By Katherine Hon
Do you know the name of the major road in North Park that honors a World War I general and all San Diegans who fought in that war? Hint: It is a freeway exit from Interstate 5 to North Park.
It is Pershing Drive, named for General John Joseph Pershing. It isn’t surprising that few know the answer — the naming and the war itself happened more than 100 years ago.
North Park started growing in the early 1900s when the streetcar — called the “University Avenue Electric road” in a 1907 San Diego Union article — connected the area to Downtown San Diego along University Avenue that year and along 30th Street soon afterward. These streetcar routes extended the public transportation network initiated in 1906 by extension of the San Diego Electric Railway line from Mission Cliff Pavilion in University Heights to the eastern boundary of Normal Heights along Adams Avenue.

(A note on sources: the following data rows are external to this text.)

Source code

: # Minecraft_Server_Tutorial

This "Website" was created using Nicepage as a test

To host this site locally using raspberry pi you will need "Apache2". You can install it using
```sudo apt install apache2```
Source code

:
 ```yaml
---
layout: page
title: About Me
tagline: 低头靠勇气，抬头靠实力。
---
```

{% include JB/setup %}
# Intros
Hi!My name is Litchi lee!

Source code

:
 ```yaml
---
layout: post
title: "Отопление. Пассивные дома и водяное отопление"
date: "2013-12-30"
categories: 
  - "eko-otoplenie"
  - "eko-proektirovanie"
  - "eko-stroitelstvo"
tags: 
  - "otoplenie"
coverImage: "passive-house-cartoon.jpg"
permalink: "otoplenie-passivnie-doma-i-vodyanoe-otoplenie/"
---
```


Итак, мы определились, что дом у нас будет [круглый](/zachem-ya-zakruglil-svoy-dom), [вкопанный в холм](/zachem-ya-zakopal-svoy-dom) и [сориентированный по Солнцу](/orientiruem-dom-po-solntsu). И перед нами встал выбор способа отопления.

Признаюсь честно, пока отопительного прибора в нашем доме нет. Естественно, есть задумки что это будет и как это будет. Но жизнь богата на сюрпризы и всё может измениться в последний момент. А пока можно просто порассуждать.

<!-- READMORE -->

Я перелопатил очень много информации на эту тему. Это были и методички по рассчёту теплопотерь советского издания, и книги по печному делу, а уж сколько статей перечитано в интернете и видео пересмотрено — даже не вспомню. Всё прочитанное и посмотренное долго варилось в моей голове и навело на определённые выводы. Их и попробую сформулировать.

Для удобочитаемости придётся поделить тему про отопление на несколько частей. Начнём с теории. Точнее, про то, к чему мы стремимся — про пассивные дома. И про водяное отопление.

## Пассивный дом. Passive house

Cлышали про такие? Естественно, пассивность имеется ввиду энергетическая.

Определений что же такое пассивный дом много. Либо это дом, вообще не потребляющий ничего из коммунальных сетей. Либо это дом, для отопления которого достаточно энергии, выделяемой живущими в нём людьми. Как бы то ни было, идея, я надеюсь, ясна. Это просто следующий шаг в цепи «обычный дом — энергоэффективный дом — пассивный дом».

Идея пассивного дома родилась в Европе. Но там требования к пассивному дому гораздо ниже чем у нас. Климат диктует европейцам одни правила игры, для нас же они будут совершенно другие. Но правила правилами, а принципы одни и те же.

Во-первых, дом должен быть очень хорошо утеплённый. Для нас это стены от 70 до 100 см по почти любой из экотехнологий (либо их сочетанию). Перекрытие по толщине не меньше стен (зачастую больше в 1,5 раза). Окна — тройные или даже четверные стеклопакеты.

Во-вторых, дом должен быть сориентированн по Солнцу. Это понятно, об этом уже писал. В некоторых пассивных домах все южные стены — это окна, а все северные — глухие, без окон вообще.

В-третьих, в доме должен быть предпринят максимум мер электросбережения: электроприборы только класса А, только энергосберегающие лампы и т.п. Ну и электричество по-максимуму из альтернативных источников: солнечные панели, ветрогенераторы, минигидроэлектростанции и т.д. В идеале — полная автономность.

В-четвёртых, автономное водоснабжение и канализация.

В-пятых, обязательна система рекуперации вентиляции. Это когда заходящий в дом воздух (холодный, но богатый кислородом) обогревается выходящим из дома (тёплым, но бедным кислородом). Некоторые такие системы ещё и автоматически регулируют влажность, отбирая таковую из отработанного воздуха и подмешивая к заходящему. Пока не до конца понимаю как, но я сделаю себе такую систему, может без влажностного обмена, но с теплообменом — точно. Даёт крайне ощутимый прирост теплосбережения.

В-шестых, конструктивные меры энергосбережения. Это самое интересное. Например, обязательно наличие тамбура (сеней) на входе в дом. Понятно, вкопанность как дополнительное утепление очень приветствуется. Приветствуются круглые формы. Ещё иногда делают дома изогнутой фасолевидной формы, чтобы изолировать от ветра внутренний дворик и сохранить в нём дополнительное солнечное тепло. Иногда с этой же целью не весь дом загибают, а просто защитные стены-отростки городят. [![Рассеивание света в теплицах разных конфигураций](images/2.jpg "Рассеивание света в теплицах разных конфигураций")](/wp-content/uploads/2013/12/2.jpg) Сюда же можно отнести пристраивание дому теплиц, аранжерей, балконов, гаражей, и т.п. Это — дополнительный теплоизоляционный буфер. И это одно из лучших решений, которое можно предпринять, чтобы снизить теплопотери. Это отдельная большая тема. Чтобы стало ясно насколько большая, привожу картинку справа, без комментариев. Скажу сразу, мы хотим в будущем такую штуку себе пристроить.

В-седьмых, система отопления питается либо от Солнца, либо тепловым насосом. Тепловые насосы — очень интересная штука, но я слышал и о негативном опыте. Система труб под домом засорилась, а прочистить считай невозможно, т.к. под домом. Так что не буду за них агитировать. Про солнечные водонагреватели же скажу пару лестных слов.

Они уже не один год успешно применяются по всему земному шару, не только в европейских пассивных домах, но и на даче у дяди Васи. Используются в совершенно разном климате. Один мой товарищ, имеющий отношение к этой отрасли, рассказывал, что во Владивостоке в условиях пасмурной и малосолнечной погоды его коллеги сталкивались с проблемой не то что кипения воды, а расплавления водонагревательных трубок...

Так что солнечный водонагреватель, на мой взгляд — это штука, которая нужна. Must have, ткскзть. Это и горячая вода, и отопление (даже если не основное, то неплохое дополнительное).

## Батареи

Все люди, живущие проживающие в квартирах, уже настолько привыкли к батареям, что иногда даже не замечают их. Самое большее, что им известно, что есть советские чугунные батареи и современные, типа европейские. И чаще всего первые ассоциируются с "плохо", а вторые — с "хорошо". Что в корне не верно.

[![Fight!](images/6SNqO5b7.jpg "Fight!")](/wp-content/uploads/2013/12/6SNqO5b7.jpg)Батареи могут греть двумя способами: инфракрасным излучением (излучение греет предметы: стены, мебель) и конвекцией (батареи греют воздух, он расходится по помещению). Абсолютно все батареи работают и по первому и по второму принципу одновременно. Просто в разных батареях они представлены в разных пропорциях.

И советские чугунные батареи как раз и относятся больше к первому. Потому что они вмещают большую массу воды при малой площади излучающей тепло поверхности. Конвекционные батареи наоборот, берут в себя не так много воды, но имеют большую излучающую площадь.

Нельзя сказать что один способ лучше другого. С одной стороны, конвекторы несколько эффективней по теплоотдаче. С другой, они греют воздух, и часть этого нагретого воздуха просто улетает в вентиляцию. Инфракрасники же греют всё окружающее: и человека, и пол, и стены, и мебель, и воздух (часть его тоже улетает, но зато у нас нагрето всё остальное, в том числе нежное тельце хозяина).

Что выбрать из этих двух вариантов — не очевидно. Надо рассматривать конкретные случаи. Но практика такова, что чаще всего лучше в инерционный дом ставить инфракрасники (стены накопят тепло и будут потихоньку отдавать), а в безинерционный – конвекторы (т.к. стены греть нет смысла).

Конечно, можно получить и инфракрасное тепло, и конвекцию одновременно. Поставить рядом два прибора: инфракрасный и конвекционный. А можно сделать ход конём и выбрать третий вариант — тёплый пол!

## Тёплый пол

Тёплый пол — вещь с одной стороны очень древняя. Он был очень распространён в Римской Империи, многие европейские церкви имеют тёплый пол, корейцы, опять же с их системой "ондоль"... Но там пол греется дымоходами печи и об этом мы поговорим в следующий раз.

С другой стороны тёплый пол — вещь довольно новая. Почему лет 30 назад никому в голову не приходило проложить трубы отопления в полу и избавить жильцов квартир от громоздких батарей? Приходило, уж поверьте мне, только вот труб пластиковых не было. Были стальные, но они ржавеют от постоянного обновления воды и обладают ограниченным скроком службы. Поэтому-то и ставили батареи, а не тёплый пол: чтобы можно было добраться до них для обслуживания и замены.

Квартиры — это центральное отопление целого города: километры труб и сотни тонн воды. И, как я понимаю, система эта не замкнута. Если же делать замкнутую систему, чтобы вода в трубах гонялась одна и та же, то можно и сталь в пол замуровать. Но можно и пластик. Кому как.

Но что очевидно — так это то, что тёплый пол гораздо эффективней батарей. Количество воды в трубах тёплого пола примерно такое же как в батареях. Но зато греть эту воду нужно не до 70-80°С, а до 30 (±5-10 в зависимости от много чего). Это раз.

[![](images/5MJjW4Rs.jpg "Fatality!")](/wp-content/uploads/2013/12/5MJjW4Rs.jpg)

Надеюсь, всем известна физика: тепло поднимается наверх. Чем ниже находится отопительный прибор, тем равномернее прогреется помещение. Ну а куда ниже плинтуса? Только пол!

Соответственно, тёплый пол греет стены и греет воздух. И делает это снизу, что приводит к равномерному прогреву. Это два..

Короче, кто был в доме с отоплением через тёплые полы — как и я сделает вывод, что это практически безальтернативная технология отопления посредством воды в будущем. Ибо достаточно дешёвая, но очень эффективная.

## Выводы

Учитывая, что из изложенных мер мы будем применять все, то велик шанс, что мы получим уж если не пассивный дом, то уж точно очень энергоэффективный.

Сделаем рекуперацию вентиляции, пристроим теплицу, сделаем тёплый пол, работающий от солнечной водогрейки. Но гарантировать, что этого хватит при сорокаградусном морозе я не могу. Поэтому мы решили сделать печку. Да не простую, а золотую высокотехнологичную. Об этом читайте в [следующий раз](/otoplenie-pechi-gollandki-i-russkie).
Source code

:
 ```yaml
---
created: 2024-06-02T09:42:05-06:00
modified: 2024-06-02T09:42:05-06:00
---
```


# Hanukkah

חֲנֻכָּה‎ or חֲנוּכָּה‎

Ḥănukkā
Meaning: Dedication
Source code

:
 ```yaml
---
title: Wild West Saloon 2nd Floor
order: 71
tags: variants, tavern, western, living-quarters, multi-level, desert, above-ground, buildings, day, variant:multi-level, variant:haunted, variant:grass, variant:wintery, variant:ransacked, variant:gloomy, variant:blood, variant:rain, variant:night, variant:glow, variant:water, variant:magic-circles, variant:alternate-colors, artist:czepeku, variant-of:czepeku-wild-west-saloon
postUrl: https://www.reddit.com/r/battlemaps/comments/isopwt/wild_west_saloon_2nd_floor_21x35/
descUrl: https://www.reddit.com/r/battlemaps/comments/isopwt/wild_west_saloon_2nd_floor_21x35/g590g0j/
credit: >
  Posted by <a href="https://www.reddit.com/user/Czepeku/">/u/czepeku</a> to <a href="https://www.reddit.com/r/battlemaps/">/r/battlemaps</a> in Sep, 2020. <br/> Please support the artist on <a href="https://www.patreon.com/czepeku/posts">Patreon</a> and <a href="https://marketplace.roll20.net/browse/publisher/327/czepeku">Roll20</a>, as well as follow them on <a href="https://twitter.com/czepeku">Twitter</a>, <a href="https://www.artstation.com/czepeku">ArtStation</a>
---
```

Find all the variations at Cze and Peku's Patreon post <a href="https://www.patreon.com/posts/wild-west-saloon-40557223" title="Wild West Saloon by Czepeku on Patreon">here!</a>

After World War I ended in 1918, housing in North Park began to boom. Although the streetcar continued to serve faithfully until 1949, there was an increasing demand for better roadways to satisfy the desire for transport by personal automobile. In “North Park: A San Diego Urban Village, 1896-1946,” Donald Covington wrote, “The ideal became the sanitized, all-electric, stucco hacienda, a romantic amalgamation of Edison, Bell, Ford and Zorro with telephone jacks and radio aerial intact. The patio succeeded the verandah; the tiled breakfast room challenged the paneled dining room; the screened sleeping porch gave way to the two-tray laundry porch; and the motor car became the new house pet with its own attached garage.”
Many North Park businessmen could see that everyone’s new “house pet” required a better connection to Downtown for North Park to thrive. A possible connection was the existing road through Balboa Park — still known only as the “Big Grade” — that snaked from 18th Street to the northeast corner of the park at 28th Street. But that road was steep, narrow, and unpaved. The cost to change the hazardous roadway into a 25-foot wide paved boulevard was initially proposed to come from public donations.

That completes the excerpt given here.